Single by Cold Chisel

from the album The Last Wave of Summer
- B-side: "Smalltown Motel Blues", "Yakuza Girls"
- Released: 16 August 1998
- Recorded: Festival
- Genre: Rock
- Length: 3:22
- Label: Mushroom
- Songwriter(s): Don Walker

Cold Chisel singles chronology
| "Yesterdays" (1995) | "The Things I Love in You" (1998) | "Water into Wine" (1998) |

= The Things I Love in You =

"The Things I Love in You" is a song by Australian rock band Cold Chisel. It was released in August 1998 as the lead single from their sixth studio album, The Last Wave of Summer (1998).
The song peaked at number 10 in Australia and 43 in New Zealand.

==Details==
Barnes claimed the song was about, "a guy standing on a street corner, drinking a beer, while his girlfriend is upstairs doing to someone else what he'd love her to do to him, and he thinks about killing them both." He said that the released version was his first take, and afterwards, "I lay on the floor covered in sweat and exhausted. I just had no more left to offer."

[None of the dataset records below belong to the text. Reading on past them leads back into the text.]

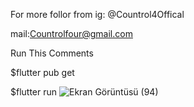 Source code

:For more follor from ig: @Countrol4Offical

mail:Countrolfour@gmail.com

Run This Comments

$flutter pub get

$flutter run
![Ekran Görüntüsü (94)](https://user-images.githubusercontent.com/47148545/143957764-5704feeb-c741-4597-b107-28fcfec68197.png)
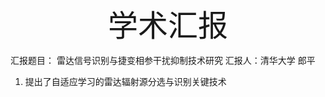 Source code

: <div align='center'>
  <font size='20'> 学术汇报</font>
</div>

汇报题目： 雷达信号识别与捷变相参干扰抑制技术研究  汇报人：清华大学 郎平

1. 提出了自适应学习的雷达辐射源分选与识别关键技术

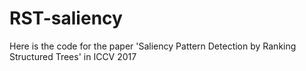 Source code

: # RST-saliency
Here is the code for the paper 'Saliency Pattern Detection by Ranking Structured Trees' in ICCV 2017

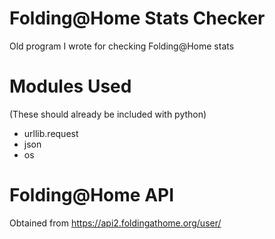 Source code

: # Folding@Home Stats Checker
Old program I wrote for checking Folding@Home stats

# Modules Used
(These should already be included with python)
- urllib.request
- json
- os

# Folding@Home API
Obtained from https://api2.foldingathome.org/user/
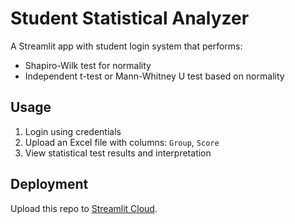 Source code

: # Student Statistical Analyzer

A Streamlit app with student login system that performs:
- Shapiro-Wilk test for normality
- Independent t-test or Mann-Whitney U test based on normality

## Usage
1. Login using credentials
2. Upload an Excel file with columns: `Group`, `Score`
3. View statistical test results and interpretation

## Deployment
Upload this repo to [Streamlit Cloud](https://streamlit.io/cloud).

Author Don Walker said, "One stage I was mucking around with some songs with Spencer Jones and I showed him the idea because I thought he might be able to finish it off. I didn't think it was anything special, but the other people in the band jumped on it immediately, in particular Jim. Jim said, 'That to me is a Cold Chisel song.'" Musically, Walker described the song as, "five white guys trying to copy the Motown sound of the Four Tops."

The song was rehearsed in a number of different arrangements for at least a year before recording. The recorded version featured shortened verses (recommended to Walker by Charles Fisher) and a key-change after the chorus.

==Track listing==
- CD single (MUSH01808.2)
1. "The Things I Love in You"	- 3:22
2. "Smalltown Motel Blues" - 4:56
3. "Yakuza Girls" - 2:31
4. "The Things I Love in You" (Joe Bishara Remix) - 3:57

==Charts==
===Weekly charts===

| Chart (1998) | Peak position |
|---|---|
| Australia (ARIA) | 10 |
| New Zealand (Recorded Music NZ) | 43 |

===Year-end charts===

| Chart (1998) | Position |
|---|---|
| Australian Singles Chart | 78 |

==Certifications==

| Region | Certification | Certified units/sales |
| Australia (ARIA) | Gold | 35,000^{^} |
^{^} Shipments figures based on certification alone.